Hindupat Public School, Raghogarh

Principalís Message

If education is seen and practiced as an activity of regimentation, then creativity, by definition, would have no place in it. Is that what we want for our children at Hindupat Public School?

Is “creativity” in opposition to “education”? Education is commonly treated as a standardised and sequential activity — like training, providing identical skills and transmitting predetermined information. Students are fed received doctrines, positions and views. First grade followed by second, third…tenth board exams, plus-two and then preparing for college admissions…How many times have you heard young students say something like, “I by hearted and by hearted all the expected questions but the question paper was different …even our teachers agreed!” Or parents say “… the American system is different…children have to think. No use just learning things.” Teachers and even parents sometimes find creative children difficult to handle. They might even consider a creative child too fruity, a trouble maker, hard to educate. Of course, there are a few “alternate” schools that allow “creativity” to flower. But as the child comes closer to the eighth or ninth grade, many parents start to become uncomfortable about their choice of “alternate” schooling systems. The pressures of board exams cannot be wished away. Some switch — at times with a bit of reluctance — putting their children through regular “education” rather than “creativity”. We need to counter at least three popular myths that surround creativity:

Myth 1: Creativity is limited to special fields, like art or music so it is no use trying to be creative if you are an electrician or a journalist; in fact all fields have the inherent potential for creativity.
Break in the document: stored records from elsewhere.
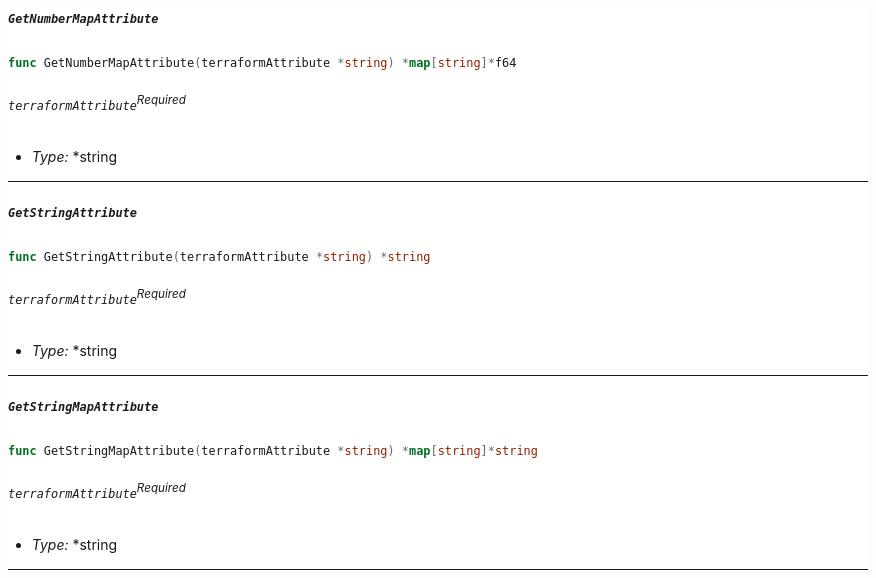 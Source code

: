 ##### `GetNumberMapAttribute` <a name="GetNumberMapAttribute" id="@cdktf/provider-databricks.dataDatabricksApp.DataDatabricksAppAppActiveDeploymentDeploymentArtifactsOutputReference.getNumberMapAttribute"></a>

```go
func GetNumberMapAttribute(terraformAttribute *string) *map[string]*f64
```

###### `terraformAttribute`<sup>Required</sup> <a name="terraformAttribute" id="@cdktf/provider-databricks.dataDatabricksApp.DataDatabricksAppAppActiveDeploymentDeploymentArtifactsOutputReference.getNumberMapAttribute.parameter.terraformAttribute"></a>

- *Type:* *string

---

##### `GetStringAttribute` <a name="GetStringAttribute" id="@cdktf/provider-databricks.dataDatabricksApp.DataDatabricksAppAppActiveDeploymentDeploymentArtifactsOutputReference.getStringAttribute"></a>

```go
func GetStringAttribute(terraformAttribute *string) *string
```

###### `terraformAttribute`<sup>Required</sup> <a name="terraformAttribute" id="@cdktf/provider-databricks.dataDatabricksApp.DataDatabricksAppAppActiveDeploymentDeploymentArtifactsOutputReference.getStringAttribute.parameter.terraformAttribute"></a>

- *Type:* *string

---

##### `GetStringMapAttribute` <a name="GetStringMapAttribute" id="@cdktf/provider-databricks.dataDatabricksApp.DataDatabricksAppAppActiveDeploymentDeploymentArtifactsOutputReference.getStringMapAttribute"></a>

```go
func GetStringMapAttribute(terraformAttribute *string) *map[string]*string
```

###### `terraformAttribute`<sup>Required</sup> <a name="terraformAttribute" id="@cdktf/provider-databricks.dataDatabricksApp.DataDatabricksAppAppActiveDeploymentDeploymentArtifactsOutputReference.getStringMapAttribute.parameter.terraformAttribute"></a>

- *Type:* *string

---
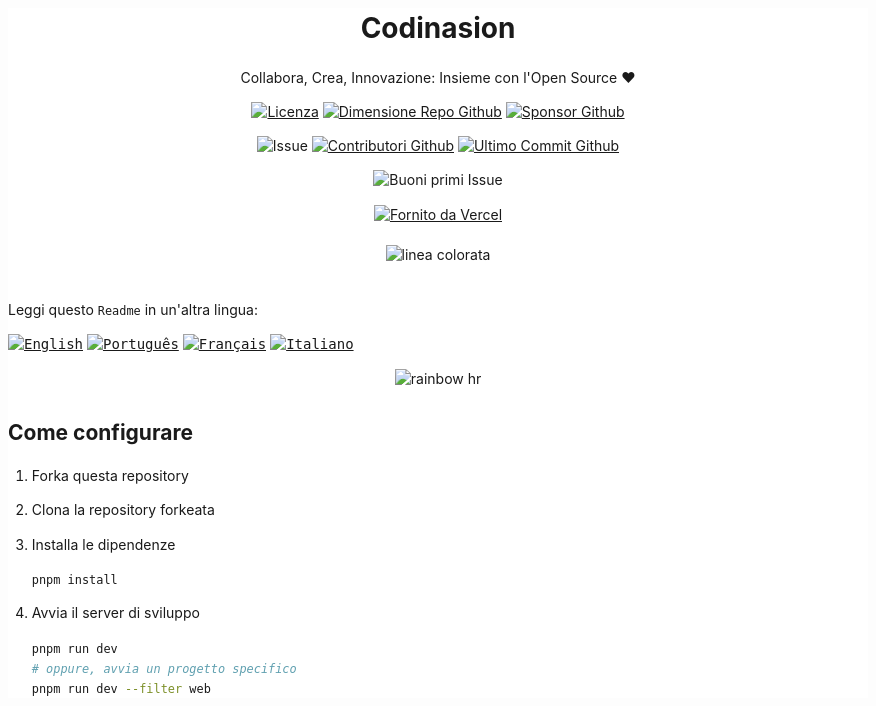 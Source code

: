 <h1 align="center">Codinasion</h1>

<div align="center">

Collabora, Crea, Innovazione: Insieme con l'Open Source ❤️

[![Licenza](https://img.shields.io/github/license/codinasion/codinasion)](https://github.com/codinasion/codinasion/blob/master/LICENSE.md "Licenza MIT") [![Dimensione Repo Github](https://img.shields.io/github/repo-size/codinasion/codinasion "Dimensione Repo")](https://github.com/codinasion/codinasion) [![Sponsor Github](https://img.shields.io/github/sponsors/codinasion?color=light_green&label=Sponsor "I nostri Sponsor")](https://github.com/sponsors/codinasion)

![Issue](https://img.shields.io/github/issues/codinasion/codinasion?label=Issue) [![Contributori Github](https://img.shields.io/github/contributors/codinasion/codinasion "Contributori")](https://github.com/codinasion/codinasion/graphs/contributors) [![Ultimo Commit Github](https://img.shields.io/github/last-commit/codinasion/codinasion "Ultimo Commit")](https://github.com/codinasion/codinasion/graphs/commit-activity)

![Buoni primi Issue](https://img.shields.io/github/issues/codinasion/codinasion/good%20first%20issue?label=Buoni%20Primi%20Issue)

<a href="https://vercel.com/?utm_source=codinasion&utm_campaign=oss" target="_blank">
  <img src="https://raw.githubusercontent.com/codinasion/codinasion/master/assets/powered-by-vercel.svg" alt="Fornito da Vercel" width="170">
</a>
</div>

<br>

<div align="center">
  <img src="https://raw.githubusercontent.com/codinasion/codinasion/master/assets/rainbow-hr.png" alt="linea colorata" width="100%" height="70%">
</div>

<br>

Leggi questo `Readme` in un'altra lingua:

<kbd>[<img title="English" alt="English" src="https://cdn.staticaly.com/gh/hjnilsson/country-flags/master/svg/us.svg" width="22">](https://github.com/codinasion/codinasion/blob/master/README.md)</kbd> <kbd>[<img title="Português" alt="Português" src="https://cdn.staticaly.com/gh/hjnilsson/country-flags/master/svg/br.svg" width="22">](https://github.com/codinasion/codinasion/blob/master/README-pt-br.md)</kbd> <kbd>[<img title="Français" alt="Français" src="https://cdn.staticaly.com/gh/hjnilsson/country-flags/master/svg/fr.svg" width="22">](https://github.com/codinasion/codinasion/blob/master/README-fr.md)</kbd> <kbd>[<img title="Italiano" alt="Italiano" src="https://cdn.staticaly.com/gh/hjnilsson/country-flags/master/svg/it.svg" width="22">](https://github.com/codinasion/codinasion/blob/master/README-it.md)</kbd>

<div align="center">
  <img src="https://raw.githubusercontent.com/codinasion/codinasion/master/assets/rainbow-hr.png" alt="rainbow hr" width="100%" height="70%">
</div>

## Come configurare

1. Forka questa repository
2. Clona la repository forkeata
3. Installa le dipendenze

   ```bash
   pnpm install
   ```

4. Avvia il server di sviluppo

   ```bash
   pnpm run dev
   # oppure, avvia un progetto specifico
   pnpm run dev --filter web
   ```
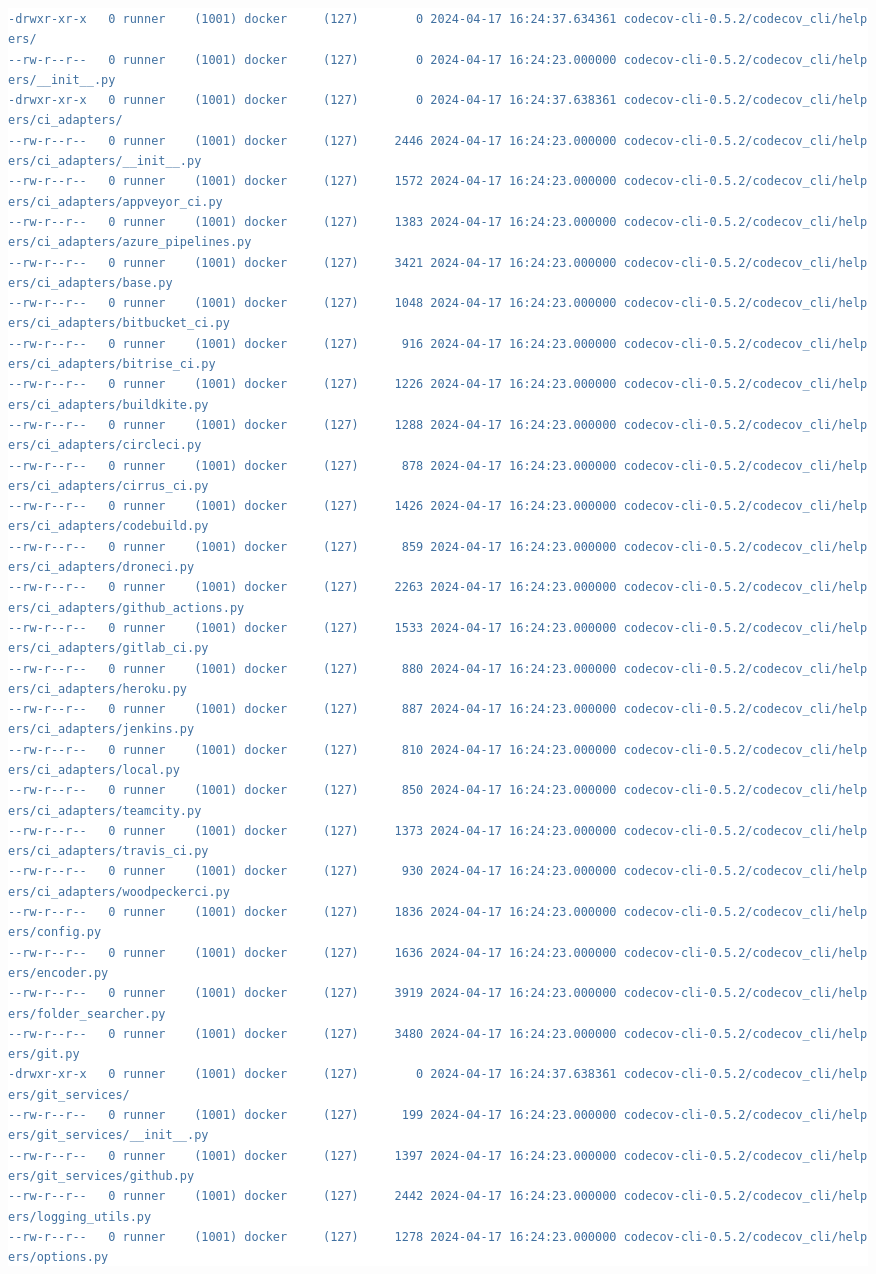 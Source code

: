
 ```diff
-drwxr-xr-x   0 runner    (1001) docker     (127)        0 2024-04-17 16:24:37.634361 codecov-cli-0.5.2/codecov_cli/helpers/
--rw-r--r--   0 runner    (1001) docker     (127)        0 2024-04-17 16:24:23.000000 codecov-cli-0.5.2/codecov_cli/helpers/__init__.py
-drwxr-xr-x   0 runner    (1001) docker     (127)        0 2024-04-17 16:24:37.638361 codecov-cli-0.5.2/codecov_cli/helpers/ci_adapters/
--rw-r--r--   0 runner    (1001) docker     (127)     2446 2024-04-17 16:24:23.000000 codecov-cli-0.5.2/codecov_cli/helpers/ci_adapters/__init__.py
--rw-r--r--   0 runner    (1001) docker     (127)     1572 2024-04-17 16:24:23.000000 codecov-cli-0.5.2/codecov_cli/helpers/ci_adapters/appveyor_ci.py
--rw-r--r--   0 runner    (1001) docker     (127)     1383 2024-04-17 16:24:23.000000 codecov-cli-0.5.2/codecov_cli/helpers/ci_adapters/azure_pipelines.py
--rw-r--r--   0 runner    (1001) docker     (127)     3421 2024-04-17 16:24:23.000000 codecov-cli-0.5.2/codecov_cli/helpers/ci_adapters/base.py
--rw-r--r--   0 runner    (1001) docker     (127)     1048 2024-04-17 16:24:23.000000 codecov-cli-0.5.2/codecov_cli/helpers/ci_adapters/bitbucket_ci.py
--rw-r--r--   0 runner    (1001) docker     (127)      916 2024-04-17 16:24:23.000000 codecov-cli-0.5.2/codecov_cli/helpers/ci_adapters/bitrise_ci.py
--rw-r--r--   0 runner    (1001) docker     (127)     1226 2024-04-17 16:24:23.000000 codecov-cli-0.5.2/codecov_cli/helpers/ci_adapters/buildkite.py
--rw-r--r--   0 runner    (1001) docker     (127)     1288 2024-04-17 16:24:23.000000 codecov-cli-0.5.2/codecov_cli/helpers/ci_adapters/circleci.py
--rw-r--r--   0 runner    (1001) docker     (127)      878 2024-04-17 16:24:23.000000 codecov-cli-0.5.2/codecov_cli/helpers/ci_adapters/cirrus_ci.py
--rw-r--r--   0 runner    (1001) docker     (127)     1426 2024-04-17 16:24:23.000000 codecov-cli-0.5.2/codecov_cli/helpers/ci_adapters/codebuild.py
--rw-r--r--   0 runner    (1001) docker     (127)      859 2024-04-17 16:24:23.000000 codecov-cli-0.5.2/codecov_cli/helpers/ci_adapters/droneci.py
--rw-r--r--   0 runner    (1001) docker     (127)     2263 2024-04-17 16:24:23.000000 codecov-cli-0.5.2/codecov_cli/helpers/ci_adapters/github_actions.py
--rw-r--r--   0 runner    (1001) docker     (127)     1533 2024-04-17 16:24:23.000000 codecov-cli-0.5.2/codecov_cli/helpers/ci_adapters/gitlab_ci.py
--rw-r--r--   0 runner    (1001) docker     (127)      880 2024-04-17 16:24:23.000000 codecov-cli-0.5.2/codecov_cli/helpers/ci_adapters/heroku.py
--rw-r--r--   0 runner    (1001) docker     (127)      887 2024-04-17 16:24:23.000000 codecov-cli-0.5.2/codecov_cli/helpers/ci_adapters/jenkins.py
--rw-r--r--   0 runner    (1001) docker     (127)      810 2024-04-17 16:24:23.000000 codecov-cli-0.5.2/codecov_cli/helpers/ci_adapters/local.py
--rw-r--r--   0 runner    (1001) docker     (127)      850 2024-04-17 16:24:23.000000 codecov-cli-0.5.2/codecov_cli/helpers/ci_adapters/teamcity.py
--rw-r--r--   0 runner    (1001) docker     (127)     1373 2024-04-17 16:24:23.000000 codecov-cli-0.5.2/codecov_cli/helpers/ci_adapters/travis_ci.py
--rw-r--r--   0 runner    (1001) docker     (127)      930 2024-04-17 16:24:23.000000 codecov-cli-0.5.2/codecov_cli/helpers/ci_adapters/woodpeckerci.py
--rw-r--r--   0 runner    (1001) docker     (127)     1836 2024-04-17 16:24:23.000000 codecov-cli-0.5.2/codecov_cli/helpers/config.py
--rw-r--r--   0 runner    (1001) docker     (127)     1636 2024-04-17 16:24:23.000000 codecov-cli-0.5.2/codecov_cli/helpers/encoder.py
--rw-r--r--   0 runner    (1001) docker     (127)     3919 2024-04-17 16:24:23.000000 codecov-cli-0.5.2/codecov_cli/helpers/folder_searcher.py
--rw-r--r--   0 runner    (1001) docker     (127)     3480 2024-04-17 16:24:23.000000 codecov-cli-0.5.2/codecov_cli/helpers/git.py
-drwxr-xr-x   0 runner    (1001) docker     (127)        0 2024-04-17 16:24:37.638361 codecov-cli-0.5.2/codecov_cli/helpers/git_services/
--rw-r--r--   0 runner    (1001) docker     (127)      199 2024-04-17 16:24:23.000000 codecov-cli-0.5.2/codecov_cli/helpers/git_services/__init__.py
--rw-r--r--   0 runner    (1001) docker     (127)     1397 2024-04-17 16:24:23.000000 codecov-cli-0.5.2/codecov_cli/helpers/git_services/github.py
--rw-r--r--   0 runner    (1001) docker     (127)     2442 2024-04-17 16:24:23.000000 codecov-cli-0.5.2/codecov_cli/helpers/logging_utils.py
--rw-r--r--   0 runner    (1001) docker     (127)     1278 2024-04-17 16:24:23.000000 codecov-cli-0.5.2/codecov_cli/helpers/options.py
```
Myth 2: Creativity is limited to special people; in fact all people have a streak of creativity in them.

Myth 3: Creativity is what it is, you either have it or not and there is not much one can do about it; in fact you can develop and build upon your creativity.

Here is an example of a little girl in grade two and her art teacher.
Teacher: What are you doing?
Girl: Making a picture of God.
Teacher: But no one knows what God looks like!
Girl: They will, in five minutes…as soon as I am done. 
Now, do we really want to discourage this little girl?

Welcome to HPS, a school of difference against the indifference towards creativity.